Katharina Kreuder-Sonnen’s “From Transnationalism to Olympic Internationalism” was my favorite text for this week not only because of its micro-historical approach but also because of my personal connections with the content. When I first read the abstract, and then read how Odo Bujwid was working in his flat on Ulica Wilcza, I instantly thought of Marcel Koschek, a Ph.D. student in the transnational history department who helped me navigate QGIS mapping software over the summer for my Esperanto research project. His work as a Ph.D. candidate includes mapping locations of Warsaw doctors who used Esperanto and belonged to various international organizations to communicate before the Great War.

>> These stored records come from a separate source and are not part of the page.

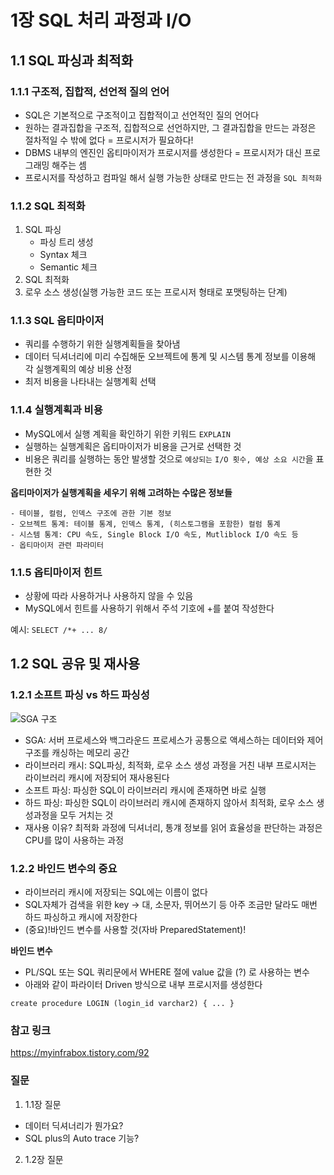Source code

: # 1장 SQL 처리 과정과 I/O

## 1.1 SQL 파싱과 최적화
### 1.1.1 구조적, 집합적, 선언적 질의 언어
- SQL은 기본적으로 구조적이고 집합적이고 선언적인 질의 언어다
- 원하는 결과집합을 구조적, 집합적으로 선언하지만, 그 결과집합을 만드는 과정은 절차적일 수 밖에 없다 = 프로시저가 필요하다!
- DBMS 내부의 엔진인 옵티마이저가 프로시저를 생성한다 = 프로시저가 대신 프로그래밍 해주는 셈
- 프로시저를 작성하고 컴파일 해서 실행 가능한 상태로 만드는 전 과정을 `SQL 최적화`
### 1.1.2 SQL 최적화
1. SQL 파싱
    - 파싱 트리 생성
    - Syntax 체크
    - Semantic 체크
2. SQL 최적화
3. 로우 소스 생성(실행 가능한 코드 또는 프로시저 형태로 포맷팅하는 단계)
### 1.1.3 SQL 옵티마이저
- 쿼리를 수행하기 위한 실행계획들을 찾아냄
- 데이터 딕셔너리에 미리 수집해둔 오브젝트에 통계 및 시스템 통계 정보를 이용해 각 실행계획의 예상 비용 산정
- 최저 비용을 나타내는 실행계획 선택
### 1.1.4 실행계획과 비용
- MySQL에서 실행 계획을 확인하기 위한 키워드 `EXPLAIN`
- 실행하는 실행계획은 옵티마이저가 비용을 근거로 선택한 것
- 비용은 쿼리를 실행하는 동안 발생할 것으로 `예상되는` `I/O 횟수, 예상 소요 시간`을 표현한 것

**옵티마이저가 실행계획을 세우기 위해 고려하는 수많은 정보들**
    
    - 테이블, 컬럼, 인덱스 구조에 관한 기본 정보
    - 오브젝트 통계: 테이블 통계, 인덱스 통계, (히스토그램을 포함한) 컬럼 통계
    - 시스템 통계: CPU 속도, Single Block I/O 속도, Mutliblock I/O 속도 등
    - 옵티마이저 관련 파라미터
### 1.1.5 옵티마이저 힌트
- 상황에 따라 사용하거나 사용하지 않을 수 있음
- MySQL에서 힌트를 사용하기 위해서 주석 기호에 +를 붙여 작성한다

예시: `SELECT /*+ ... 8/`

## 1.2 SQL 공유 및 재사용
### 1.2.1 소프트 파싱 vs 하드 파싱성
![SGA 구조](/img/IMG_0016.jpg)
- SGA: 서버 프로세스와 백그라운드 프로세스가 공통으로 액세스하는 데이터와 제어 구조를 캐싱하는 메모리 공간
- 라이브러리 캐시: SQL파싱, 최적화, 로우 소스 생성 과정을 거친 내부 프로시저는 라이브러리 캐시에 저장되어 재사용된다
- 소프트 파싱: 파싱한 SQL이 라이브러리 캐시에 존재하면 바로 실행
- 하드 파싱: 파싱한 SQL이 라이브러리 캐시에 존재하지 않아서 최적화, 로우 소스 생성과정을 모두 거치는 것
- 재사용 이유? 최적화 과정에 딕셔너리, 통걔 정보를 읽어 효율성을 판단하는 과정은 CPU를 많이 사용하는 과정
### 1.2.2 바인드 변수의 중요
- 라이브러리 캐시에 저장되는 SQL에는 이름이 없다
- SQL자체가 검색을 위한 key -> 대, 소문자, 뛰어쓰기 등 아주 조금만 달라도 매번 하드 파싱하고 캐시에 저장한다
- (중요)!바인드 변수를 사용할 것(자바 PreparedStatement)!

**바인드 변수**
- PL/SQL 또는 SQL 쿼리문에서 WHERE 절에 value 값을 (?) 로 사용하는 변수
- 아래와 같이 파라이터 Driven 방식으로 내부 프로시저를 생성한다

`create procedure LOGIN (login_id varchar2) { ... }`
### 참고 링크
https://myinfrabox.tistory.com/92

### 질문
1. 1.1장 질문
- 데이터 딕셔너리가 뭔가요?
- SQL plus의 Auto trace 기능?
2. 1.2장 질문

Perhaps as I am also an English major, I loved the story-telling tone of this micro-history paper. Details like “Nevertheless, the Mianowski Foundation consented to give him a further grant to furnish his own laboratory. He accommodated it in the kitchen of his private apartment on Wilcza Street in Warsaw. Above his door he proudly hung a sign reading ‘Bacteriological Laboratory’ (Pracownia bakteriologiczna)” (213) truly reinforces the quaintness of the described historical actor. Sometimes such actors are glamorized in our telling of their historical experiences, but these careful details portray Odo as an ordinary but talented person foremostly fascinated with and dedicated to his field of study. Similarly, the dialogue that unfolds in the paper and details about vaccinating himself to prove his allegiance (look to page 214) brings this rivalry between Kochian and ‘Pasteurian’ medical spheres of thought to life. As seen in Sonnen’s citing of sources written by Bujwid himself, this micro-historical narrative is achievable perhaps mostly because of Sonnen’s chosen sources.

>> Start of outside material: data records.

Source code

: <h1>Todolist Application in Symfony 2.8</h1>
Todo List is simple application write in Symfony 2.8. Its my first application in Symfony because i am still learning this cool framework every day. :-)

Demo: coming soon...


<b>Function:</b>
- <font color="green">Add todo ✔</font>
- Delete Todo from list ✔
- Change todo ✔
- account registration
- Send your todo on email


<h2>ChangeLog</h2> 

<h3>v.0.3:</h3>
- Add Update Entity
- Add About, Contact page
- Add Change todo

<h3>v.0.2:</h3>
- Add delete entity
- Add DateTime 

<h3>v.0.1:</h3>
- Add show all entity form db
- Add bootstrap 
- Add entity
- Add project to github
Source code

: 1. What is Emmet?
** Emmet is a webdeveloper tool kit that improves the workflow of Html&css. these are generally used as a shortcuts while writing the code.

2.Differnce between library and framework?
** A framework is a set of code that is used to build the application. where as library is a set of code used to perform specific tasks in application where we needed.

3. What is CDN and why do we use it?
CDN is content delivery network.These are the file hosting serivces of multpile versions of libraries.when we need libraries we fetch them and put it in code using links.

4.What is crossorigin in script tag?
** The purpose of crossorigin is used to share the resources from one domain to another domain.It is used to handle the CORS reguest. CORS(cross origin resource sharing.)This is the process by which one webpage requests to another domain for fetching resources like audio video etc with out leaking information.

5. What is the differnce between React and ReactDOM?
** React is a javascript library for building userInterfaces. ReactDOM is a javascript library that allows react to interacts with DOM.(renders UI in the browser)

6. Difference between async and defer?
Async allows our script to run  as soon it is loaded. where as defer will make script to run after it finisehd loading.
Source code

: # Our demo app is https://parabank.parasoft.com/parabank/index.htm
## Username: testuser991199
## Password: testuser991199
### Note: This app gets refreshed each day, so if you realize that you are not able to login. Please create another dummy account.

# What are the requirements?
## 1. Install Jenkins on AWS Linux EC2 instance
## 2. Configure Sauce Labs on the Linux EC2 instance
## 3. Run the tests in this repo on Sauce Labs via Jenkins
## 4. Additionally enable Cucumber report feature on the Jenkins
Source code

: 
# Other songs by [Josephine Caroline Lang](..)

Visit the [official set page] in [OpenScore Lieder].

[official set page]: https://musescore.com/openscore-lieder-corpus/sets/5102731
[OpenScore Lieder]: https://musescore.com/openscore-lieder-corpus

Bujwid’s wife Kazimiera Klimontowicz-Bujwidowa who was involved in socialist and feminist organizing in Kracow in addition to helping her husband with vaccine production reminded me of a Scottish woman I came across in my summer research. Isabella Mears was a Scottish doctor and Esperantist who married another aspiring doctor she met at medical school in Ireland. Together, they created Woodburn Sanatorium, an open-air treatment center for tuberculosis in Edinburgh that opened in 1899. Her use of open-air treatment opposed many previous medical treatment methods of tuberculosis. Mears was involved in the Red Cross, missionary work and wrote about her work in Esperanto. I find it interesting how Mears seems so similar to Kazimiera in their professional work relationships with their husbands, various academic and social interests, and their work to cure people of deadly diseases. I think these sorts of connections prove the value of transnational microhistory as we can zoom in on historical actors to connect the bigger picture on how various phenomena happen across national boundaries.